WORK INSTRUCTION → Go through the entries below and retype them exactly, omitting each picture.

- - -

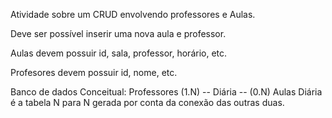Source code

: Atividade sobre um CRUD envolvendo professores e Aulas.

Deve ser possível inserir uma nova aula e professor.

Aulas devem possuir id, sala, professor, horário, etc.

Profesores devem possuir id, nome, etc.

Banco de dados Conceitual:
Professores (1.N) -- Diária -- (0.N) Aulas
Diária é a tabela N para N gerada por conta da conexão das outras duas.
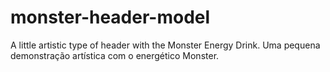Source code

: # monster-header-model
A little artistic type of header with the Monster Energy Drink.
Uma pequena demonstração artística com o energético Monster.
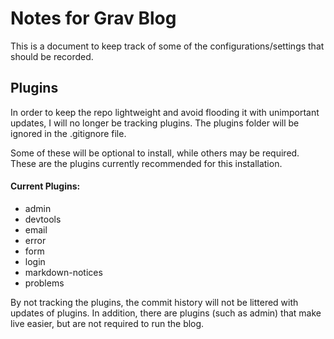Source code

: # Notes for Grav Blog

This is a document to keep track of some of the configurations/settings that should be recorded.

## Plugins
In order to keep the repo lightweight and avoid flooding it with unimportant updates, I will no longer be tracking plugins. The plugins folder will be ignored in the .gitignore file.

Some of these will be optional to install, while others may be required. These are the plugins currently recommended for this installation.

#### Current Plugins:
- admin
- devtools
- email
- error
- form
- login
- markdown-notices
- problems

By not tracking the plugins, the commit history will not be littered with updates of plugins. In addition, there are plugins (such as admin) that make live easier, but are not required to run the blog.
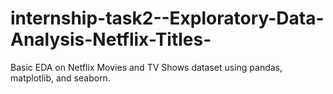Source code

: # internship-task2--Exploratory-Data-Analysis-Netflix-Titles-
Basic EDA on Netflix Movies and TV Shows dataset using pandas, matplotlib, and seaborn.
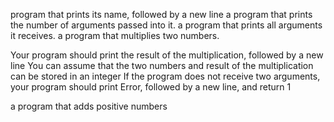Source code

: program that prints its name, followed by a new line
a program that prints the number of arguments passed into it.
a program that prints all arguments it receives.
a program that multiplies two numbers.


Your program should print the result of the multiplication, followed by a new line
You can assume that the two numbers and result of the multiplication can be stored in an integer
If the program does not receive two arguments, your program should print Error, followed by a new line, and return 1


a program that adds positive numbers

- - -

TASK OUTPUT →
Source code

: Atividade sobre um CRUD envolvendo professores e Aulas.

Deve ser possível inserir uma nova aula e professor.

Aulas devem possuir id, sala, professor, horário, etc.

Profesores devem possuir id, nome, etc.

Banco de dados Conceitual:
Professores (1.N) -- Diária -- (0.N) Aulas
Diária é a tabela N para N gerada por conta da conexão das outras duas.
Source code

: # monster-header-model
A little artistic type of header with the Monster Energy Drink.
Uma pequena demonstração artística com o energético Monster.
Source code

: # Notes for Grav Blog

This is a document to keep track of some of the configurations/settings that should be recorded.

## Plugins
In order to keep the repo lightweight and avoid flooding it with unimportant updates, I will no longer be tracking plugins. The plugins folder will be ignored in the .gitignore file.

Some of these will be optional to install, while others may be required. These are the plugins currently recommended for this installation.

#### Current Plugins:
- admin
- devtools
- email
- error
- form
- login
- markdown-notices
- problems

By not tracking the plugins, the commit history will not be littered with updates of plugins. In addition, there are plugins (such as admin) that make live easier, but are not required to run the blog.
Source code

: # internship-task2--Exploratory-Data-Analysis-Netflix-Titles-
Basic EDA on Netflix Movies and TV Shows dataset using pandas, matplotlib, and seaborn.
Source code

: program that prints its name, followed by a new line
a program that prints the number of arguments passed into it.
a program that prints all arguments it receives.
a program that multiplies two numbers.


Your program should print the result of the multiplication, followed by a new line
You can assume that the two numbers and result of the multiplication can be stored in an integer
If the program does not receive two arguments, your program should print Error, followed by a new line, and return 1


a program that adds positive numbers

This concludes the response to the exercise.